*** Block opens ***

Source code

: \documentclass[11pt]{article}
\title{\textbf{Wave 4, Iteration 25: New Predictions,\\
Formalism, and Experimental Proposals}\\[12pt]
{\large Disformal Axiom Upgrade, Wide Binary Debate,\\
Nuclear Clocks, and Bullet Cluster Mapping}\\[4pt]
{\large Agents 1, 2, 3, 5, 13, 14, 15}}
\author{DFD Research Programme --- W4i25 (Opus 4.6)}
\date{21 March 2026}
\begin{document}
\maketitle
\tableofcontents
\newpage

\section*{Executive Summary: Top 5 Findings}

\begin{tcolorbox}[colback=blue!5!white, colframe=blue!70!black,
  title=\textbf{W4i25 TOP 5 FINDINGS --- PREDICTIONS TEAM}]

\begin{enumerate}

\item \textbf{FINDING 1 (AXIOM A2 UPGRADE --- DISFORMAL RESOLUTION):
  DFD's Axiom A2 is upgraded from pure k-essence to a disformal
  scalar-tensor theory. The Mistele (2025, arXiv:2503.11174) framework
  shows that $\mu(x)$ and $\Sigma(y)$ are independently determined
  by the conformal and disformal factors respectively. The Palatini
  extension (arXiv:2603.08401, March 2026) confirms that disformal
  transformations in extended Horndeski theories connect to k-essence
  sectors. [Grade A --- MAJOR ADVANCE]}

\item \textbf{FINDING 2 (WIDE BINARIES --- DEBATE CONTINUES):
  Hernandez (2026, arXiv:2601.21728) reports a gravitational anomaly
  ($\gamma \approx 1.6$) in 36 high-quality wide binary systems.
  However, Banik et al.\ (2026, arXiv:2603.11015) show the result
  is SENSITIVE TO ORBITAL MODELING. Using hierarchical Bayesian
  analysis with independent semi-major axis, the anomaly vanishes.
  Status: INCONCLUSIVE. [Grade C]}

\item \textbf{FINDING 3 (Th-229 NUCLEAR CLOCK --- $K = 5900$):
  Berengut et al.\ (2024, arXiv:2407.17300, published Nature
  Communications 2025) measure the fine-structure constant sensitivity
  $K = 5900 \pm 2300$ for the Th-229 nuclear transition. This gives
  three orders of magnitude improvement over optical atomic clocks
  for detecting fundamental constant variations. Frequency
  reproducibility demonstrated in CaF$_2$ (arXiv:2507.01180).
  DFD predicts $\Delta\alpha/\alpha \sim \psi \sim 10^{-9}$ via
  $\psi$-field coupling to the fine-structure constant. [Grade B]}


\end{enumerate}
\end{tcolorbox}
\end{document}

*** Block closes ***

### Exercise directions
Could you retype all of the records above exactly as they appear?

### Written reply
Source code

: \documentclass[11pt]{article}
\title{\textbf{Wave 4, Iteration 25: New Predictions,\\
Formalism, and Experimental Proposals}\\[12pt]
{\large Disformal Axiom Upgrade, Wide Binary Debate,\\
Nuclear Clocks, and Bullet Cluster Mapping}\\[4pt]
{\large Agents 1, 2, 3, 5, 13, 14, 15}}
\author{DFD Research Programme --- W4i25 (Opus 4.6)}
\date{21 March 2026}
\begin{document}
\maketitle
\tableofcontents
\newpage

\section*{Executive Summary: Top 5 Findings}

\begin{tcolorbox}[colback=blue!5!white, colframe=blue!70!black,
  title=\textbf{W4i25 TOP 5 FINDINGS --- PREDICTIONS TEAM}]

\begin{enumerate}

\item \textbf{FINDING 1 (AXIOM A2 UPGRADE --- DISFORMAL RESOLUTION):
  DFD's Axiom A2 is upgraded from pure k-essence to a disformal
  scalar-tensor theory. The Mistele (2025, arXiv:2503.11174) framework
  shows that $\mu(x)$ and $\Sigma(y)$ are independently determined
  by the conformal and disformal factors respectively. The Palatini
  extension (arXiv:2603.08401, March 2026) confirms that disformal
  transformations in extended Horndeski theories connect to k-essence
  sectors. [Grade A --- MAJOR ADVANCE]}

\item \textbf{FINDING 2 (WIDE BINARIES --- DEBATE CONTINUES):
  Hernandez (2026, arXiv:2601.21728) reports a gravitational anomaly
  ($\gamma \approx 1.6$) in 36 high-quality wide binary systems.
  However, Banik et al.\ (2026, arXiv:2603.11015) show the result
  is SENSITIVE TO ORBITAL MODELING. Using hierarchical Bayesian
  analysis with independent semi-major axis, the anomaly vanishes.
  Status: INCONCLUSIVE. [Grade C]}

\item \textbf{FINDING 3 (Th-229 NUCLEAR CLOCK --- $K = 5900$):
  Berengut et al.\ (2024, arXiv:2407.17300, published Nature
  Communications 2025) measure the fine-structure constant sensitivity
  $K = 5900 \pm 2300$ for the Th-229 nuclear transition. This gives
  three orders of magnitude improvement over optical atomic clocks
  for detecting fundamental constant variations. Frequency
  reproducibility demonstrated in CaF$_2$ (arXiv:2507.01180).
  DFD predicts $\Delta\alpha/\alpha \sim \psi \sim 10^{-9}$ via
  $\psi$-field coupling to the fine-structure constant. [Grade B]}


\end{enumerate}
\end{tcolorbox}
\end{document}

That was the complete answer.